BEGIN Input

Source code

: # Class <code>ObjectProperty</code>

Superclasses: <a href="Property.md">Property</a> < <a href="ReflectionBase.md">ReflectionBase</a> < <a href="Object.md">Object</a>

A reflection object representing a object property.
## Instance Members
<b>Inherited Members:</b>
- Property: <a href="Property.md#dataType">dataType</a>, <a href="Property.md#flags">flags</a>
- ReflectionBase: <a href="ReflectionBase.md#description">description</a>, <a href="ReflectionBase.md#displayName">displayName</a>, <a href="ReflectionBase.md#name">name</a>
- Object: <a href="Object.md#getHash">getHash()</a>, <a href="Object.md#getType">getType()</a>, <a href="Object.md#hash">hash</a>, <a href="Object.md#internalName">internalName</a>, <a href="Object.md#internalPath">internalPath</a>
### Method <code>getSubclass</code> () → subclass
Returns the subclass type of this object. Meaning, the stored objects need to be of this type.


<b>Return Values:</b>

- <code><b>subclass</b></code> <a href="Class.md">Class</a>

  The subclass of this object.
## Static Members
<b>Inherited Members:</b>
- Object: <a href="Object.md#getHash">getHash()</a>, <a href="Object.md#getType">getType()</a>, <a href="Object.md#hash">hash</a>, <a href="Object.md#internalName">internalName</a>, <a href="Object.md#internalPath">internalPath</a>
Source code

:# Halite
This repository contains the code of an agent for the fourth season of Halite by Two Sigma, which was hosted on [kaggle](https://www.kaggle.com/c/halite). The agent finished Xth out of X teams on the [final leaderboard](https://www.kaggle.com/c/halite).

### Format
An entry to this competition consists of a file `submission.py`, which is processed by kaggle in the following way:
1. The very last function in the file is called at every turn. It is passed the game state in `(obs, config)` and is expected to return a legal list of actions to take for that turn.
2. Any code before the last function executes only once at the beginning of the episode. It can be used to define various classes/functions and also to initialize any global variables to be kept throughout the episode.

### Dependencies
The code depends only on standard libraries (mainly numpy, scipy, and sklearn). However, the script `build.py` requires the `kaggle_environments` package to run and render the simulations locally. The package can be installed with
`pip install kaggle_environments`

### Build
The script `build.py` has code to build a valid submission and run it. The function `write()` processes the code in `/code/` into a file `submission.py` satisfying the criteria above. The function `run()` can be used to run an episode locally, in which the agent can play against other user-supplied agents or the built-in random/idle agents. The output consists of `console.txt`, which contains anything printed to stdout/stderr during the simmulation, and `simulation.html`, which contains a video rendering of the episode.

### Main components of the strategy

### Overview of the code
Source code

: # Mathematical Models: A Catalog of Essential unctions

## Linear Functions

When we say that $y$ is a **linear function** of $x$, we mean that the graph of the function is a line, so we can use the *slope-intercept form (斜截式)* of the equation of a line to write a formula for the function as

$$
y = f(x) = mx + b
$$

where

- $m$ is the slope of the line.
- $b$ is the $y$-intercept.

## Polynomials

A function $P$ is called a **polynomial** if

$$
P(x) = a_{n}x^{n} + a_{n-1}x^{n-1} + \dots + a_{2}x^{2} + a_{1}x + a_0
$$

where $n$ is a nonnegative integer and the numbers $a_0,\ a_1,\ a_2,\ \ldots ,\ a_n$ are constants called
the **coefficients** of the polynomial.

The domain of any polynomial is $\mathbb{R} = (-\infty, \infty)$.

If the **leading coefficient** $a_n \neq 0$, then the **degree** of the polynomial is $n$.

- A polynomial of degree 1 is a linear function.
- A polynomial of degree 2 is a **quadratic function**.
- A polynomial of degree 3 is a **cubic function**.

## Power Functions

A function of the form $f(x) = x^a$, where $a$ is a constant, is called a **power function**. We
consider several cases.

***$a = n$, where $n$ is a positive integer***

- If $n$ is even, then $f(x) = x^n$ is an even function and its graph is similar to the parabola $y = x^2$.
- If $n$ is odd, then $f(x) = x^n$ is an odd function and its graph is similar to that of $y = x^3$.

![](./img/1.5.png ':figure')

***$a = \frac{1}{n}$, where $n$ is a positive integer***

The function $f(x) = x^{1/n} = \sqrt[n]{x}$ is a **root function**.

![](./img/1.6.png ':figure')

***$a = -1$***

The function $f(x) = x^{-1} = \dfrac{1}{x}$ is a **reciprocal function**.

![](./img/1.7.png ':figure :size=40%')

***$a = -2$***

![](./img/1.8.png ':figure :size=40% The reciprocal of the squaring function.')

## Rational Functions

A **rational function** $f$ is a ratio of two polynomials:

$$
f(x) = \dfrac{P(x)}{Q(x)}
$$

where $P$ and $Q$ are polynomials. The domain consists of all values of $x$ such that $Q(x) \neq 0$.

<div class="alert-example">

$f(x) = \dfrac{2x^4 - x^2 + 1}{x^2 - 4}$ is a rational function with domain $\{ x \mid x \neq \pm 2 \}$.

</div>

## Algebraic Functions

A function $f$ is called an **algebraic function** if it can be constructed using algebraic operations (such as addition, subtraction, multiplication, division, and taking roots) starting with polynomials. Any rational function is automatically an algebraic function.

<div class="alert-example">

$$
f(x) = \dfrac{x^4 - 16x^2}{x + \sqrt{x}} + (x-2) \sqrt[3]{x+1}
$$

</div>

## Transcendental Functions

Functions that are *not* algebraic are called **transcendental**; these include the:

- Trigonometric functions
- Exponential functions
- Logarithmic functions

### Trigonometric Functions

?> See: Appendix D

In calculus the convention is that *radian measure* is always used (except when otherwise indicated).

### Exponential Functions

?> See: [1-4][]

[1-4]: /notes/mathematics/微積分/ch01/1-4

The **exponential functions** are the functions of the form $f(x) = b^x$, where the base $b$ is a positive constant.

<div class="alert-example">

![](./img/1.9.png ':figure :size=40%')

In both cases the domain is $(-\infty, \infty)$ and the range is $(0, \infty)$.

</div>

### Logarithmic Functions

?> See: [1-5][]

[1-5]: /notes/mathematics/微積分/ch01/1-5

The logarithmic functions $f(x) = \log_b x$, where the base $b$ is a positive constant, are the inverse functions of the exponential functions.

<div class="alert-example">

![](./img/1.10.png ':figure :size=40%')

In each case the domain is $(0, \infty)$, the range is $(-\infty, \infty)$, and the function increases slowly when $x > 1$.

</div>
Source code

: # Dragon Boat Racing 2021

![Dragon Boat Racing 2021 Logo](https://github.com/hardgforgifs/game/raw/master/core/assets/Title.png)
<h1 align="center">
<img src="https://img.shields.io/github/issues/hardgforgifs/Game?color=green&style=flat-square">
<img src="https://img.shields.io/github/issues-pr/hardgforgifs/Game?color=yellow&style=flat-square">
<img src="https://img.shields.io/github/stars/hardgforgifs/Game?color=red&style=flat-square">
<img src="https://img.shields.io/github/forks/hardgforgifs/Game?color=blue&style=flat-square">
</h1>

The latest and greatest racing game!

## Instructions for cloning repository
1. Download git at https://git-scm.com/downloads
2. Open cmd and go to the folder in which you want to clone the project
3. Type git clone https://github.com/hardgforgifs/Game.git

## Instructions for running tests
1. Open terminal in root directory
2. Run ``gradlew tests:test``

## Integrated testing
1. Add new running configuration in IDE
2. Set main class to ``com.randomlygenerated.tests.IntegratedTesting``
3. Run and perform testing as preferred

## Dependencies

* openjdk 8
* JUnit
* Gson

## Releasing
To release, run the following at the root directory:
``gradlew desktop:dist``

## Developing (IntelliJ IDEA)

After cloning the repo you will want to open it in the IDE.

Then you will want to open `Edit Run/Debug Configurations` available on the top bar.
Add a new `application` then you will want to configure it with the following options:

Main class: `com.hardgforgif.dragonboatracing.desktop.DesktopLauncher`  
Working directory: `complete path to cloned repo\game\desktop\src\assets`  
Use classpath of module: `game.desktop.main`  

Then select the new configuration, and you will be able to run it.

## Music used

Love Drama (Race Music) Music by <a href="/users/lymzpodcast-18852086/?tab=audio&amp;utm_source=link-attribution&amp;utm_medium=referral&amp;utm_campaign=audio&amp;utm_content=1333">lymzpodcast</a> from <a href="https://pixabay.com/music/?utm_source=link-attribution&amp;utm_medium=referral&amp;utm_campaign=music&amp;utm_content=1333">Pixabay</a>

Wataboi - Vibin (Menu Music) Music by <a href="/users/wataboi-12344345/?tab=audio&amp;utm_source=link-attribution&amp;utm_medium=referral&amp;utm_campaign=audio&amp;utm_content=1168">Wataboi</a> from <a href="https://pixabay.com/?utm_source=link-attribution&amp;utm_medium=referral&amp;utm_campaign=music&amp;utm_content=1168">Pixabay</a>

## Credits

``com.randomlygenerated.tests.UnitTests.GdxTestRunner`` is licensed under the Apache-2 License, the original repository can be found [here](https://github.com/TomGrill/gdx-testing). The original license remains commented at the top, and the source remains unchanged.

END Input

**Work task**
Give the exact lines, and only those, from the line containing "## Releasing" through the line containing "want to configure" in the entries above.

**Response to the task**
## Releasing
To release, run the following at the root directory:
``gradlew desktop:dist``

## Developing (IntelliJ IDEA)

After cloning the repo you will want to open it in the IDE.

Then you will want to open `Edit Run/Debug Configurations` available on the top bar.
Add a new `application` then you will want to configure it with the following options:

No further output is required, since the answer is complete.